• **EXERCISE INSTRUCTIONS**: Of all the lines below, return only those starting with the line holding "competitive games---as pseudo" and going on through the line holding "can occur anywhere", exactly as written.

• **Extracted records**:
* * * * *
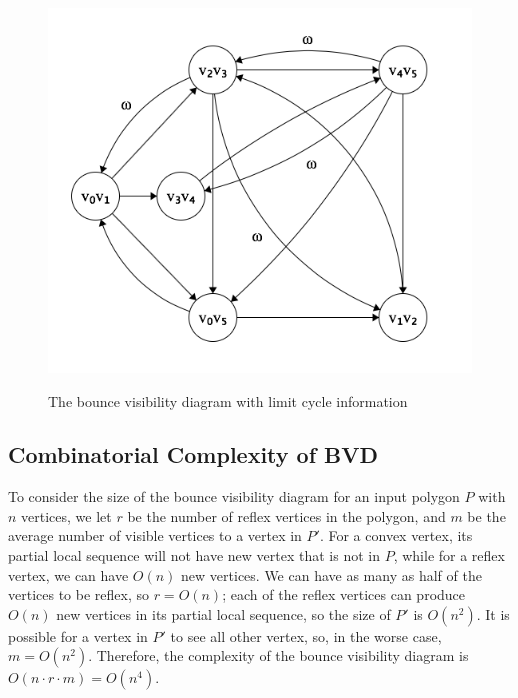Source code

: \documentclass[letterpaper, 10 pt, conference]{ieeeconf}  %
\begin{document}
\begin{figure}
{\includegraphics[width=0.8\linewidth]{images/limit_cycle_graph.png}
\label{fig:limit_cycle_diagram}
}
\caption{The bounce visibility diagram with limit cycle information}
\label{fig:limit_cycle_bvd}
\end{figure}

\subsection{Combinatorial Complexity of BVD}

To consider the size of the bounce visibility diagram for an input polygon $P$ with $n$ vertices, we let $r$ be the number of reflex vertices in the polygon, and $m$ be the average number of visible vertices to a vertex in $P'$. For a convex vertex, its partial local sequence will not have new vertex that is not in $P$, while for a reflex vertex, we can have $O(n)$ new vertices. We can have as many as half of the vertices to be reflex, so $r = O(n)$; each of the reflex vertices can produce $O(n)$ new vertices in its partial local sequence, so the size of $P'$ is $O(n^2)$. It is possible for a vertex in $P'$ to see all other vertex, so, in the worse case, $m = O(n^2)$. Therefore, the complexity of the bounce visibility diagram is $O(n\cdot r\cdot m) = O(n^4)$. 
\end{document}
* * * * *
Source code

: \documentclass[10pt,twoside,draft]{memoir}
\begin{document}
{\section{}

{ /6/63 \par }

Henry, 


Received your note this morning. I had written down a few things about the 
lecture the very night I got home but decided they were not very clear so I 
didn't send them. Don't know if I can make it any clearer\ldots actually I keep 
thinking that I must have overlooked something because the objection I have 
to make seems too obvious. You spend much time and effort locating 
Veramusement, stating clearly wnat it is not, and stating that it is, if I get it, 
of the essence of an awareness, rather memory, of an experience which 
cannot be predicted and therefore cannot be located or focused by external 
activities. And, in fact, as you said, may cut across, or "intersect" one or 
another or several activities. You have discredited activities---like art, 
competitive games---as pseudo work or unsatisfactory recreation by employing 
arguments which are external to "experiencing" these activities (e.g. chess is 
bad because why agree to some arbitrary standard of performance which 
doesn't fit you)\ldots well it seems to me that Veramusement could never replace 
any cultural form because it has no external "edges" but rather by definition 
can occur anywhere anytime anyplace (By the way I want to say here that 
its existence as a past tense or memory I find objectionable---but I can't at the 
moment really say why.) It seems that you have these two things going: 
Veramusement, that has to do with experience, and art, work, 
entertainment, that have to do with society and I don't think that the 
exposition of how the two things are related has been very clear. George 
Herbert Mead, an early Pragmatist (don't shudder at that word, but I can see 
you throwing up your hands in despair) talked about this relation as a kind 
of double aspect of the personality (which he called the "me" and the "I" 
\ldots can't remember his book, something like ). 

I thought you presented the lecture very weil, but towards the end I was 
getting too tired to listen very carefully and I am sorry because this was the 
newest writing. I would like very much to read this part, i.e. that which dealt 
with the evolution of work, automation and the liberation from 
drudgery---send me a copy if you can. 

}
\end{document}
* * * * *
• **RESULT BELOW**:
competitive games---as pseudo work or unsatisfactory recreation by employing 
arguments which are external to "experiencing" these activities (e.g. chess is 
bad because why agree to some arbitrary standard of performance which 
doesn't fit you)\ldots well it seems to me that Veramusement could never replace 
any cultural form because it has no external "edges" but rather by definition 
can occur anywhere anytime anyplace (By the way I want to say here that 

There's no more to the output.